State Minister for Communications and Information Syamsul
Mu'arif said on Monday that the government had decided to install
telephone lines in 7,500 remote villages in Sumatra, Kalimantan
and the eastern part of Indonesia this year.

"Establishing telephone lines in these villages will speed up
counting ballots in the 2004 elections," Syamsul said after a
cabinet meeting.

Indonesia is expected to hold elections between May and August
next year to elect its president and vice president, as well as
legislature.

"Aside from this, the government has a duty to provide
telecommunications services for people across the country," he
said.

Minister of Transportation Agum Gumelar, meanwhile, said that
the government had allocated Rp 90 billion (US$10.2million) for
the construction of fixed telephone lines in 2003 alone.

"The funding will be taken from the state and regional
budgets. In 2004, we will reach another 17,000 villages, and the
rest in 2005," said Agum.

The announcement came after the government, bowing to public
pressure, canceled the telephone tariff increase designed to help
state-owned telecommunications company PT Telekomunikasi
Indonesia (Telkom) expand its business.

PT Telkom officials had threatened to freeze expansion should
the government fail to raise telephone charges.

Currently, only 3.7 percent of the country's 215 million
people have telephone lines at home, only 0.2 percent of which
are in rural areas.

Worse still, up to 70 percent of current subscribers of
telephone lines are found on the island of Java, where close to
60 percent of the country's population live. Java accounts for
one fifth of the country's land area.

Compared to neighboring countries, Indonesia lags behind in
terms of telecommunications development. In Singapore, for
example, 58 percent of its population have fixed telephone lines
at home, while this figure is 24 percent in Malaysia, and 10
percent in the Philippines.

Stressing the obligatory nature of the project, Agum said,
"This is a non-profit project, but we will be very happy if there
are phone operators who want to cooperate with us.

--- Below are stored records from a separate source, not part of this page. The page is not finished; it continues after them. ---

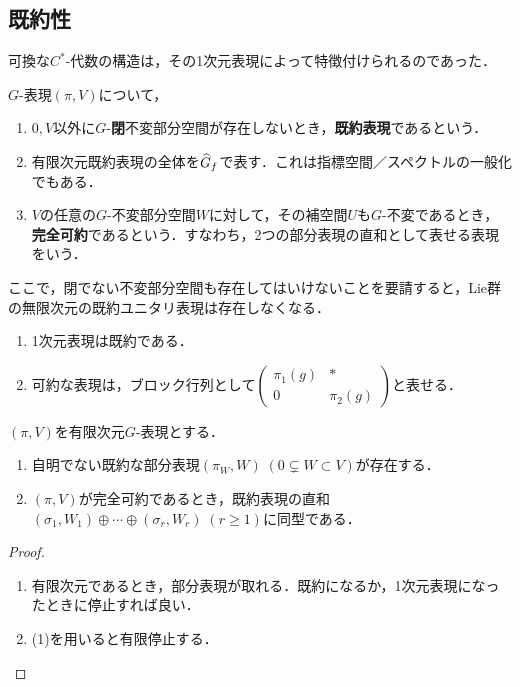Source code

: \documentclass[uplatex,dvipdfmx]{jsreport}
\begin{document}
\subsection{既約性}

\begin{tcolorbox}[colframe=ForestGreen, colback=ForestGreen!10!white,breakable,colbacktitle=ForestGreen!40!white,coltitle=black,fonttitle=\bfseries\sffamily,
title=]
    可換な$C^*$-代数の構造は，その1次元表現によって特徴付けられるのであった．
\end{tcolorbox}

\begin{definition}
    $G$-表現$(\pi,V)$について，
    \begin{enumerate}
        \item $0,V$以外に$G$-\textbf{閉}不変部分空間が存在しないとき，\textbf{既約表現}であるという．
        \item 有限次元既約表現の全体を$\widehat{G}_f$で表す．これは指標空間／スペクトルの一般化でもある．
        \item $V$の任意の$G$-不変部分空間$W$に対して，その補空間$U$も$G$-不変であるとき，\textbf{完全可約}であるという．すなわち，2つの部分表現の直和として表せる表現をいう．
    \end{enumerate}
\end{definition}
\begin{remarks}
    ここで，閉でない不変部分空間も存在してはいけないことを要請すると，Lie群の無限次元の既約ユニタリ表現は存在しなくなる．
\end{remarks}

\begin{example}\mbox{}
    \begin{enumerate}
        \item 1次元表現は既約である．
        \item 可約な表現は，ブロック行列として$\begin{pmatrix}\pi_1(g)&*\\0&\pi_2(g)\end{pmatrix}$と表せる．
    \end{enumerate}
\end{example}

\begin{lemma}
    $(\pi,V)$を有限次元$G$-表現とする．
    \begin{enumerate}
        \item 自明でない既約な部分表現$(\pi_W,W)\;(0\subsetneq W\subset V)$が存在する．
        \item $(\pi,V)$が完全可約であるとき，既約表現の直和$(\sigma_1,W_1)\oplus\cdots\oplus(\sigma_r,W_r)\;(r\ge1)$に同型である．
    \end{enumerate}
\end{lemma}
\begin{proof}\mbox{}
    \begin{enumerate}
        \item 有限次元であるとき，部分表現が取れる．既約になるか，1次元表現になったときに停止すれば良い．
        \item (1)を用いると有限停止する．
    \end{enumerate}
\end{proof}
\end{document}
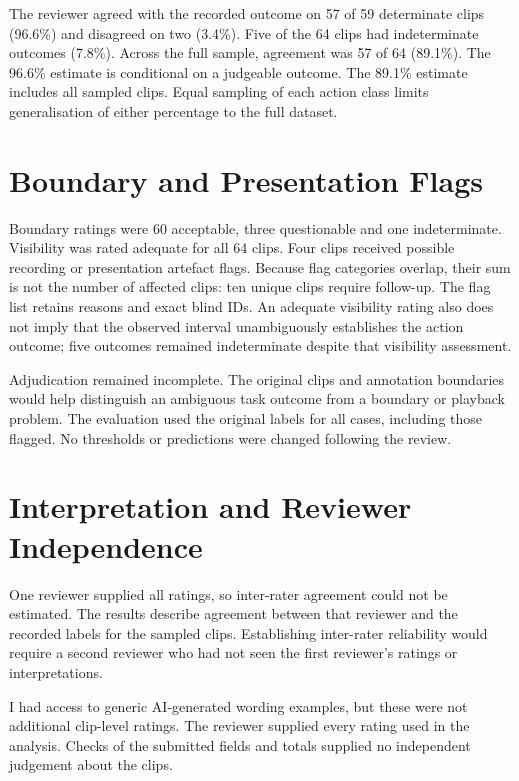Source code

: The reviewer agreed with the recorded outcome on 57 of 59 determinate clips (96.6\%) and
disagreed on two (3.4\%). Five of the 64 clips had indeterminate outcomes (7.8\%).
Across the full sample, agreement was 57 of 64 (89.1\%). The 96.6\% estimate is
conditional on a judgeable outcome. The 89.1\% estimate includes all sampled clips.
Equal sampling of each action class limits generalisation of either percentage to the
full dataset.

\section{Boundary and Presentation Flags}

Boundary ratings were 60 acceptable, three questionable and one indeterminate.
Visibility was rated adequate for all 64 clips. Four clips received possible recording
or presentation artefact flags. Because flag categories overlap, their sum is not the
number of affected clips: ten unique clips require follow-up. The flag list retains
reasons and exact blind IDs. An adequate visibility rating also does not imply that the
observed interval unambiguously establishes the action outcome; five outcomes remained
indeterminate despite that visibility assessment.

Adjudication remained incomplete. The original clips and annotation boundaries would
help distinguish an ambiguous task outcome from a boundary or playback problem. The
evaluation used the original labels for all cases, including those flagged. No
thresholds or predictions were changed following the review.

\section{Interpretation and Reviewer Independence}

One reviewer supplied all ratings, so inter-rater agreement could not be estimated. The
results describe agreement between that reviewer and the recorded labels for the sampled
clips. Establishing inter-rater reliability would require a second reviewer who had not
seen the first reviewer's ratings or interpretations.

I had access to generic AI-generated wording examples, but these were not additional
clip-level ratings. The reviewer supplied every rating used in the analysis. Checks of
the submitted fields and totals supplied no independent judgement about the clips.
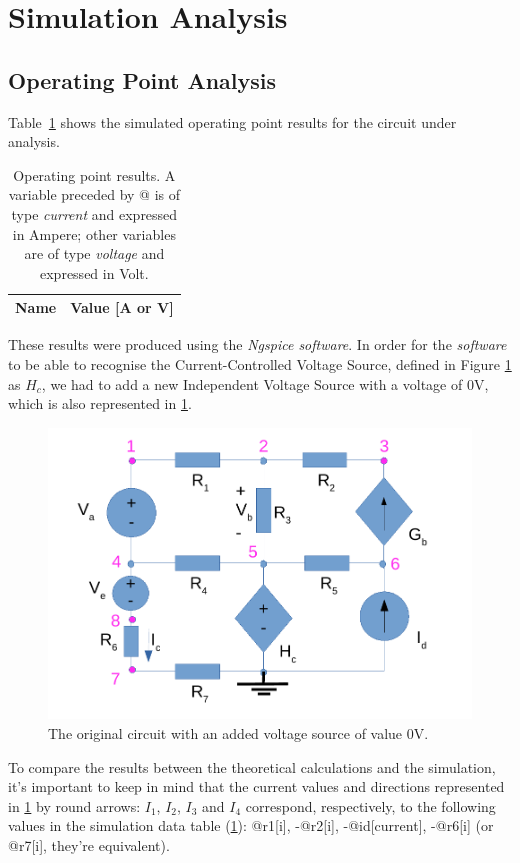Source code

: \section{Simulation Analysis}
\label{sec:simulation}

\subsection{Operating Point Analysis}

Table~\ref{tab:op} shows the simulated operating point results for the circuit under analysis.

\begin{table}[htb!]
  \centering
  \begin{tabular}{|l|r|}
    \hline    
    {\bf Name} & {\bf Value [A or V]} \\ \hline
    
  \end{tabular}
  \caption{Operating point results. A variable preceded by @ is of type {\em current}
    and expressed in Ampere; other variables are of type {\it voltage} and expressed in
    Volt.}
  \label{tab:op}
\end{table}

These results were produced using the \textit{Ngspice software}. In order for the \textit{software} to be able to recognise the Current-Controlled Voltage Source, defined in Figure \ref{fig2} as $H_c$, we had to add a new Independent Voltage Source with a voltage of 0V, which is also represented in \ref{fig2}.


\begin{figure}[h] \centering
\includegraphics[width=0.4\linewidth]{t1-2.pdf}
\caption{The original circuit with an added voltage source of value 0V.}
\label{fig2}
\end{figure}


To compare the results between the theoretical calculations and the simulation, it's important to keep in mind that the current values and directions represented in \ref{fig2} by round arrows: $I_1$, $I_2$, $I_3$ and $I_4$ correspond, respectively, to the following values in the simulation data table (\ref{tab:op}): @r1[i], -@r2[i], -@id[current], -@r6[i] (or @r7[i], they're equivalent).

"To attract investors, though, we need to increase the
telephone tariff, of course," he added.

There are speculations that the government will increase
telephone rates in March after canceling a hike this month due to
strong opposition from the public.

Syamsul added that the phone lines would be followed by a
series of programs from his office and the ministry of home
affairs, such as establishing a people's information hall in
these villages.

"We will use the facilities to ensure a fair distribution of
information in the country," the minister said.